- _Work instructions_
Which lines below contain the word "assets"? Copy each one.

- _Saved data entries_

────────

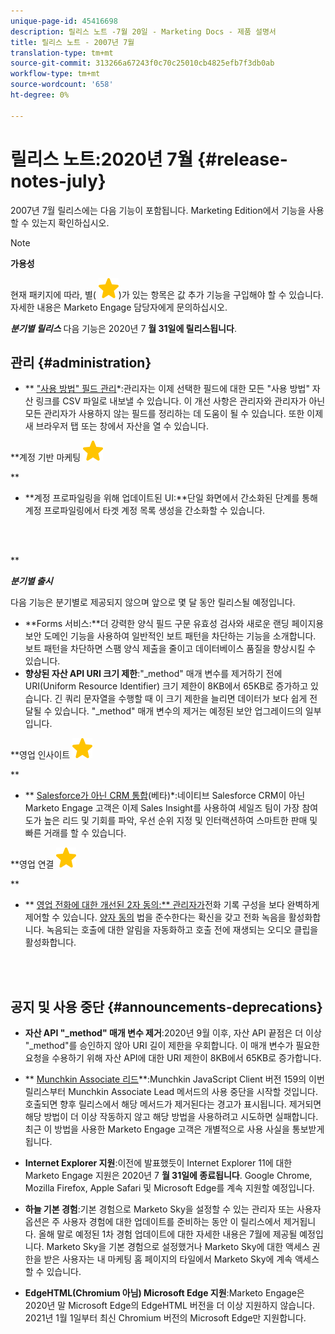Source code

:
 ```yaml
---
unique-page-id: 45416698
description: 릴리스 노트 -7월 20일 - Marketing Docs - 제품 설명서
title: 릴리스 노트 - 2007년 7월
translation-type: tm+mt
source-git-commit: 313266a67243f0c70c25010cb4825efb7f3db0ab
workflow-type: tm+mt
source-wordcount: '658'
ht-degree: 0%

---
```



# 릴리스 노트:2020년 7월 {#release-notes-july}

2007년 7월 릴리스에는 다음 기능이 포함됩니다. Marketing Edition에서 기능을 사용할 수 있는지 확인하십시오.

>[!NOTE]
>
>**가용성**
>
>현재 패키지에 따라, 별( ![(별)](assets/star-yellow.svg))가 있는 항목은 값 추가 기능을 구입해야 할 수 있습니다. 자세한 내용은 Marketo Engage 담당자에게 문의하십시오.

***분기별 릴리스*** 다음 기능은 2020년 7 **월 31일에 릴리스됩니다**.

## 관리 {#administration}

* ** [&quot;사용 방법&quot; 필드 관리](https://docs.marketo.com/x/hAK1Ag)*:관리자는 이제 선택한 필드에 대한 모든 &quot;사용 방법&quot; 자산 링크를 CSV 파일로 내보낼 수 있습니다. 이 개선 사항은 관리자와 관리자가 아닌 모든 관리자가 사용하지 않는 필드를 정리하는 데 도움이 될 수 있습니다. 또한 이제 새 브라우저 탭 또는 창에서 자산을 열 수 있습니다.

**계정 기반 마케팅 ![(별)](assets/star-yellow.svg)

**

* **계정 프로파일링을 위해 업데이트된 UI:**단일 화면에서 간소화된 단계를 통해 계정 프로파일링에서 타겟 계정 목록 생성을 간소화할 수 있습니다.

<br> 

**

***분기별 출시***

다음 기능은 분기별로 제공되지 않으며 앞으로 몇 달 동안 릴리스될 예정입니다.

* **Forms 서비스:**더 강력한 양식 필드 구문 유효성 검사와 새로운 랜딩 페이지용 보안 도메인 기능을 사용하여 일반적인 보트 패턴을 차단하는 기능을 소개합니다. 보트 패턴을 차단하면 스팸 양식 제출을 줄이고 데이터베이스 품질을 향상시킬 수 있습니다.
* **향상된 자산 API URI 크기 제한**:&quot;_method&quot; 매개 변수를 제거하기 전에 URI(Uniform Resource Identifier) 크기 제한이 8KB에서 65KB로 증가하고 있습니다. 긴 쿼리 문자열을 수행할 때 이 크기 제한을 늘리면 데이터가 보다 쉽게 전달될 수 있습니다. &quot;_method&quot; 매개 변수의 제거는 예정된 보안 업그레이드의 일부입니다.

**영업 인사이트 ![(스타)](assets/star-yellow.svg)

**

* ** [Salesforce가 아닌 CRM 통합](https://docs.marketo.com/x/pQK1Ag)(베타)*:네이티브 Salesforce CRM이 아닌 Marketo Engage 고객은 이제 Sales Insight를 사용하여 세일즈 팀이 가장 참여도가 높은 리드 및 기회를 파악, 우선 순위 지정 및 인터랙션하여 스마트한 판매 및 빠른 거래를 할 수 있습니다.

**영업 연결 ![(별)](assets/star-yellow.svg)

**

* ** [영업 전화에 대한 개선된 2자 동의:** 관리자가](https://docs.marketo.com/x/dgC1Ag)전화 기록 구성을 보다 완벽하게 제어할 수 있습니다. [양자 동의](https://docs.marketo.com/x/dAC1Ag) 법을 준수한다는 확신을 갖고 전화 녹음을 활성화합니다. 녹음되는 호출에 대한 알림을 자동화하고 호출 전에 재생되는 오디오 클립을 활성화합니다.

<br> 

## 공지 및 사용 중단 {#announcements-deprecations}

* **자산 API &quot;_method&quot; 매개 변수 제거**:2020년 9월 이후, 자산 API 끝점은 더 이상 &quot;_method&quot;를 승인하지 않아 URI 길이 제한을 우회합니다. 이 매개 변수가 필요한 요청을 수용하기 위해 자산 API에 대한 URI 제한이 8KB에서 65KB로 증가합니다.
* ** [Munchkin Associate 리드](https://developers.marketo.com/blog/deprecation-of-munchkin-associate-lead-method/)**:Munchkin JavaScript Client 버전 159의 이번 릴리스부터 Munchkin Associate Lead 메서드의 사용 중단을 시작할 것입니다. 호출되면 향후 릴리스에서 해당 메서드가 제거된다는 경고가 표시됩니다. 제거되면 해당 방법이 더 이상 작동하지 않고 해당 방법을 사용하려고 시도하면 실패합니다. 최근 이 방법을 사용한 Marketo Engage 고객은 개별적으로 사용 사실을 통보받게 됩니다.
* **Internet Explorer 지원**:이전에 발표했듯이 Internet Explorer 11에 대한 Marketo Engage 지원은 2020년 7 **월 31일에 종료됩니다**. Google Chrome, Mozilla Firefox, Apple Safari 및 Microsoft Edge를 계속 지원할 예정입니다.

* **하늘 기본 경험**:기본 경험으로 Marketo Sky을 설정할 수 있는 관리자 또는 사용자 옵션은 주 사용자 경험에 대한 업데이트를 준비하는 동안 이 릴리스에서 제거됩니다. 올해 말로 예정된 1차 경험 업데이트에 대한 자세한 내용은 7월에 제공될 예정입니다. Marketo Sky을 기본 경험으로 설정했거나 Marketo Sky에 대한 액세스 권한을 받은 사용자는 내 마케팅 홈 페이지의 타일에서 Marketo Sky에 계속 액세스할 수 있습니다.
* **EdgeHTML(Chromium 아님) Microsoft Edge 지원**:Marketo Engage은 2020년 말 Microsoft Edge의 EdgeHTML 버전을 더 이상 지원하지 않습니다. 2021년 1월 1일부터 최신 Chromium 버전의 Microsoft Edge만 지원합니다.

────────

- _Response_
>현재 패키지에 따라, 별( ![(별)](assets/star-yellow.svg))가 있는 항목은 값 추가 기능을 구입해야 할 수 있습니다. 자세한 내용은 Marketo Engage 담당자에게 문의하십시오.
**계정 기반 마케팅 ![(별)](assets/star-yellow.svg)
**영업 인사이트 ![(스타)](assets/star-yellow.svg)
**영업 연결 ![(별)](assets/star-yellow.svg)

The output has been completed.